I am trying to make my way through Grove's Groups and Characters but am having some trouble with the following seemingly benign exercise:
If a group $G$ has a normal $p$-complement $K$ show that $K$ is unique, and hence $K$ char $G$. Show that $K = \{x \in G : p \nmid |x|\}$
I am not really sure where to go with this. A promising route seems to be via the second isomorphism theorem and comparing divisors of the order of the groups, but this hasn't led anywhere. A hint or solution would be much very much appreciated.
I can't quite see how the Second Isomorphism Theorem would help, but that doesn't mean it wouldn't.
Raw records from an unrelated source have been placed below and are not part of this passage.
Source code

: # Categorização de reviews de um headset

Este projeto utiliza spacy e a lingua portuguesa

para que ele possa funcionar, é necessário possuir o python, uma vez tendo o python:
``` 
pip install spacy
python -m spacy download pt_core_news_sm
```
The key idea is that for any homomorphism $\phi : G \to H$, we have that $|\phi(g)|$ divides $|g|$. Stop reading now, if you want to think about that for a bit.
Consider $g \in G$, and the homomorphism $\pi: G \to G/K$. We know that:
$\bullet$ The order of $\pi(g)$ divides the order of $g$. Thus, if $p$ divides $\pi(g)$, $p$ must also divide $|g|$.
$\bullet$ The order of $G/K$ is a power of $p$, hence all non-identity elements of $G/K$ must have orders divisible by $p$.
If $p$ doesn't divide $|g|$, does $\pi$ have any choice about where to map $g$?